> [Problem] Look below for the line with "A concrete biophysical" and the line with "Come possiamo notare". Copy exactly those two lines and every line between, but not the pictures.
##### Available data
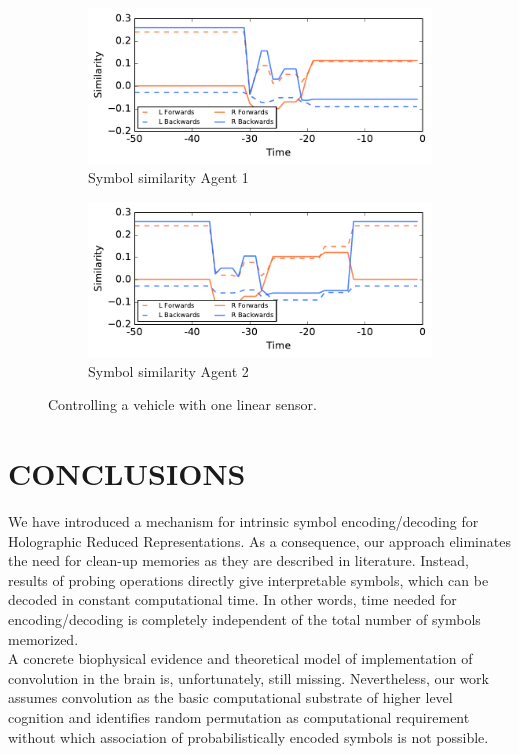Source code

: \documentclass[a4paper,twoside]{article}
\begin{document}
\begin{figure}
\begin{subfigure}{.49\columnwidth}
	\includegraphics[width=.98\columnwidth]{img/2_139.pdf}
	\caption{Symbol similarity Agent 1}
	\label{fig:experiment:similar1}
\end{subfigure}
\begin{subfigure}{.49\columnwidth}
	\center
	\includegraphics[width=.98\columnwidth]{img/2_235.pdf}
	\caption{Symbol similarity Agent 2}
	\label{fig:experiment:similar2}
\end{subfigure}
\caption{Controlling a vehicle with one linear sensor.}
\label{fig:experiment}
\end{figure}

	\section{CONCLUSIONS}
	We have introduced a mechanism for intrinsic symbol encoding/decoding for Holographic Reduced Representations.
As a consequence, our approach eliminates the need for clean-up memories as they are described in literature.
Instead, results of probing operations directly give interpretable symbols, which can be decoded in constant computational time.
In other words, time needed for encoding/decoding is completely independent of the total number of symbols memorized.\\
	A concrete biophysical evidence and theoretical model of implementation of convolution in the brain is, unfortunately, still missing. Nevertheless, our work assumes convolution as the basic computational substrate of higher level cognition and identifies random permutation as computational requirement without which association of probabilistically encoded symbols is not possible.
	
\end{document}
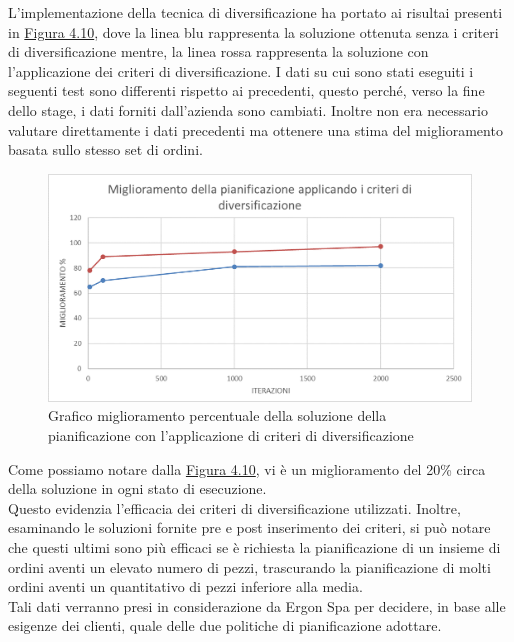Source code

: L'implementazione della tecnica di diversificazione ha portato ai risultai presenti in \hyperref[4.10]{Figura 4.10}, dove la linea blu rappresenta la soluzione ottenuta senza i criteri di diversificazione
mentre, la linea rossa rappresenta la soluzione con l'applicazione dei criteri di diversificazione. I dati su cui sono stati eseguiti i seguenti test sono differenti rispetto ai
precedenti, questo perché, verso la fine dello stage, i dati forniti dall'azienda sono cambiati. Inoltre non era necessario valutare direttamente i dati precedenti ma ottenere
una stima del miglioramento basata sullo stesso set di ordini.

\begin{figure}[H]
	\includegraphics[width=13cm]{immagini/diversificazione.png}
	\centering
    \caption{Grafico miglioramento percentuale della soluzione della pianificazione con l'applicazione di criteri di diversificazione}
    \label{4.10}
\end{figure}

Come possiamo notare dalla \hyperref[4.10]{Figura 4.10}, vi è un miglioramento del 20\% circa della soluzione in ogni stato di esecuzione.\\
Questo evidenzia l'efficacia dei criteri di diversificazione utilizzati.
Inoltre, esaminando le soluzioni fornite pre e post inserimento dei criteri, si può notare che questi ultimi sono più efficaci se è richiesta la pianificazione di un insieme
di ordini aventi un elevato numero di pezzi, trascurando la pianificazione di molti ordini aventi un quantitativo di pezzi inferiore alla media.\\
Tali dati verranno presi in considerazione da Ergon Spa per decidere, in base alle esigenze dei clienti, quale delle due politiche di pianificazione adottare.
##########
> [Answer to the problem]
	A concrete biophysical evidence and theoretical model of implementation of convolution in the brain is, unfortunately, still missing. Nevertheless, our work assumes convolution as the basic computational substrate of higher level cognition and identifies random permutation as computational requirement without which association of probabilistically encoded symbols is not possible.
	
\end{document}
Source code

: L'implementazione della tecnica di diversificazione ha portato ai risultai presenti in \hyperref[4.10]{Figura 4.10}, dove la linea blu rappresenta la soluzione ottenuta senza i criteri di diversificazione
mentre, la linea rossa rappresenta la soluzione con l'applicazione dei criteri di diversificazione. I dati su cui sono stati eseguiti i seguenti test sono differenti rispetto ai
precedenti, questo perché, verso la fine dello stage, i dati forniti dall'azienda sono cambiati. Inoltre non era necessario valutare direttamente i dati precedenti ma ottenere
una stima del miglioramento basata sullo stesso set di ordini.

\begin{figure}[H]
	\includegraphics[width=13cm]{immagini/diversificazione.png}
	\centering
    \caption{Grafico miglioramento percentuale della soluzione della pianificazione con l'applicazione di criteri di diversificazione}
    \label{4.10}
\end{figure}

Come possiamo notare dalla \hyperref[4.10]{Figura 4.10}, vi è un miglioramento del 20\% circa della soluzione in ogni stato di esecuzione.\\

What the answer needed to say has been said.